The fact that you got a negative number for volume should worry you! In the original problem you were told to "take an element of area parallel to the x-axis of length". But your "$\displaystyle x^2- 6x+ 18- 10$", the difference of two y values, is parallel to the y-axis, not the x-axis. In the u-tube video they used a formula for rotation around the y-axis, not the x- axis.

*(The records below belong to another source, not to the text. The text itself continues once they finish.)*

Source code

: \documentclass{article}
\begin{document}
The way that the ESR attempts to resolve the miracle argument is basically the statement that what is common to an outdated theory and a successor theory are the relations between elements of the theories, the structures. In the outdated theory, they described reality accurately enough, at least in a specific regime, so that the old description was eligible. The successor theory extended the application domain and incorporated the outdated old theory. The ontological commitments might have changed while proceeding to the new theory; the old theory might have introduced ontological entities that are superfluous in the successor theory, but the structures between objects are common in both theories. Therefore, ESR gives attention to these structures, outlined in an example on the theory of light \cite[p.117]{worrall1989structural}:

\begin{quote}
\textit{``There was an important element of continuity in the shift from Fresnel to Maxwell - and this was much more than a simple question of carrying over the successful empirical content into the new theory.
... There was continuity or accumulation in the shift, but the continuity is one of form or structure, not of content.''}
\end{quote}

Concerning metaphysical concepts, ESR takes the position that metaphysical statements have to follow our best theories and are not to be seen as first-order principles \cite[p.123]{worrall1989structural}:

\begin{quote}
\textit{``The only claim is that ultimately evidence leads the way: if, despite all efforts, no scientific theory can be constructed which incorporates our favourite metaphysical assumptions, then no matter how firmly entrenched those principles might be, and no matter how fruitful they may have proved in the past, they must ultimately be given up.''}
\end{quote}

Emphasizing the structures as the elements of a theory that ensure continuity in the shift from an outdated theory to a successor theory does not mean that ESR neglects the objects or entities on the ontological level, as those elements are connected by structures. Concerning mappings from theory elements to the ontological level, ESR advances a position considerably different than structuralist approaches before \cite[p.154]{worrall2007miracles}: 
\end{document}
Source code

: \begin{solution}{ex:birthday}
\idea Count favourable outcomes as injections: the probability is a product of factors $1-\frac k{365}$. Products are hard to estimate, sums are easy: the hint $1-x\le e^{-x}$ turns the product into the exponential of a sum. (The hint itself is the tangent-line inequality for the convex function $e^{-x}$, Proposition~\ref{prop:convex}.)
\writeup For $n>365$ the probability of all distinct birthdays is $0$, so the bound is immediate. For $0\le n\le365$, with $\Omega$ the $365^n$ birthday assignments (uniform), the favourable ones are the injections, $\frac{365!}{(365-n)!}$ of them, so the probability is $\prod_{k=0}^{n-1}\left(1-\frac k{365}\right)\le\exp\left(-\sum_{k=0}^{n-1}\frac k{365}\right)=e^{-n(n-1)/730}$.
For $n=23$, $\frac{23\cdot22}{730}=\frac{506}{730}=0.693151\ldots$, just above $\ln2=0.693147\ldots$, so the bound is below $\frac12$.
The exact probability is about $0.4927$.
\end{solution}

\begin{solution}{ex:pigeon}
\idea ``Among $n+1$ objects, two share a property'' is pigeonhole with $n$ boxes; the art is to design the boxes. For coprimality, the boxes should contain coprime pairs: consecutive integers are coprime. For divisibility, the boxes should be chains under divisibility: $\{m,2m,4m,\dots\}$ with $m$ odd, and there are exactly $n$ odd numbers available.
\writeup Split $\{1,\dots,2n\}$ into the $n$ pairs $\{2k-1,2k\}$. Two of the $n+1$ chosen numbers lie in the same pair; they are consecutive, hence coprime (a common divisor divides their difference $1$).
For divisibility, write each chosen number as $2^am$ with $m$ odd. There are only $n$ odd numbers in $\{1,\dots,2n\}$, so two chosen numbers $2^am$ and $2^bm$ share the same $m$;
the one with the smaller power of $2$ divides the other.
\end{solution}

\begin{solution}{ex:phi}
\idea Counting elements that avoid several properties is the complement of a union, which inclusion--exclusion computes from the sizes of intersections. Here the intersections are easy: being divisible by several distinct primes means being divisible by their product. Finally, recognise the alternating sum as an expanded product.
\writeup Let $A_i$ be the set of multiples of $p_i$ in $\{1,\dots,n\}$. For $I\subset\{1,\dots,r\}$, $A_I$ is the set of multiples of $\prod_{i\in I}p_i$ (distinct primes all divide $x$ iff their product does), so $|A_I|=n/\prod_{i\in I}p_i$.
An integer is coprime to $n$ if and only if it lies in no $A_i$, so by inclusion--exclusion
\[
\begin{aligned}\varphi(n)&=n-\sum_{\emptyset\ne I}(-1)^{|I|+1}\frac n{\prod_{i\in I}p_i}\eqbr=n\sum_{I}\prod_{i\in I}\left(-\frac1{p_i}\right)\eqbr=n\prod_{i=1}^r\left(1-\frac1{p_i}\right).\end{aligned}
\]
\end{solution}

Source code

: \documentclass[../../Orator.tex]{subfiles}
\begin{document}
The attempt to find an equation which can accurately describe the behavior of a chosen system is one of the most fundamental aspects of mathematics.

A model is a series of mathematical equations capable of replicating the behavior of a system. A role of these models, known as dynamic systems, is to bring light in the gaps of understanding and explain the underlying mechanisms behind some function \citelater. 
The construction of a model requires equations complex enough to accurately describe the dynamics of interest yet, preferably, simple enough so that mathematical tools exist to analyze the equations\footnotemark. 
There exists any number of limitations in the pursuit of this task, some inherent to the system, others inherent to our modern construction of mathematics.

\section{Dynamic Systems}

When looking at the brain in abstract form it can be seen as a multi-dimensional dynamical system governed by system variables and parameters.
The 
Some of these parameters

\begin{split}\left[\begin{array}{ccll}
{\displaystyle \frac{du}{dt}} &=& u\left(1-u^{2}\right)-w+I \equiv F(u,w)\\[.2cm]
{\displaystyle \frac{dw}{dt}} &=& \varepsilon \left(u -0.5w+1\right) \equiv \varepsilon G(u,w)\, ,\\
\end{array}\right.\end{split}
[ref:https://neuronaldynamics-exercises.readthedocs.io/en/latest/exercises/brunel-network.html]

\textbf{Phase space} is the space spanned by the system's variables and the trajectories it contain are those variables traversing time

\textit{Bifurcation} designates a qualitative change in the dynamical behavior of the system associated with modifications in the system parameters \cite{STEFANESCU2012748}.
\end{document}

You have already been told that, using the "method of shells" you need the "shell" to be parallel to the axis of rotation. Here the axis of rotation is the x-axis, not the y-axis, so your "shell", parallel to the y-axis, has two x values at the end points. You have already been told that, since $\displaystyle y= x^2- 6x+ 18, x^2- 6x+ 18- y= 0$. $\displaystyle (x^2- 6x+ 9)+ 9- y= (x- 3)^2+ 9- y= 0$ so $\displaystyle (x- 3)^2= y- 9$, $\displaystyle x- 3= \pm \sqrt{y- 9}$ and $\displaystyle x= 3\pm\sqrt{y- 9}$. The length of a line parallel to the x-axis at height "y" across the parabola is $\displaystyle (3+ \sqrt{y- 9})- (3- \sqrt{y- 9})= 2\sqrt{y- 9}$. The axis of rotation, along the y- axis is y so rotates through a circle of circumference $\displaystyle 2\pi y$. the area of that "shell"" is $\displaystyle (2\pi y)(2\sqrt{y- 9})= 4\pi y \sqrt{y- 9}$. The "thickness" of each shell, again parallel to the y-axis, can be taken to be dy so the integration to find the volume is $\displaystyle 4\pi \int (y \sqrt{y- 9})dy$, integrating with respect to y, not x.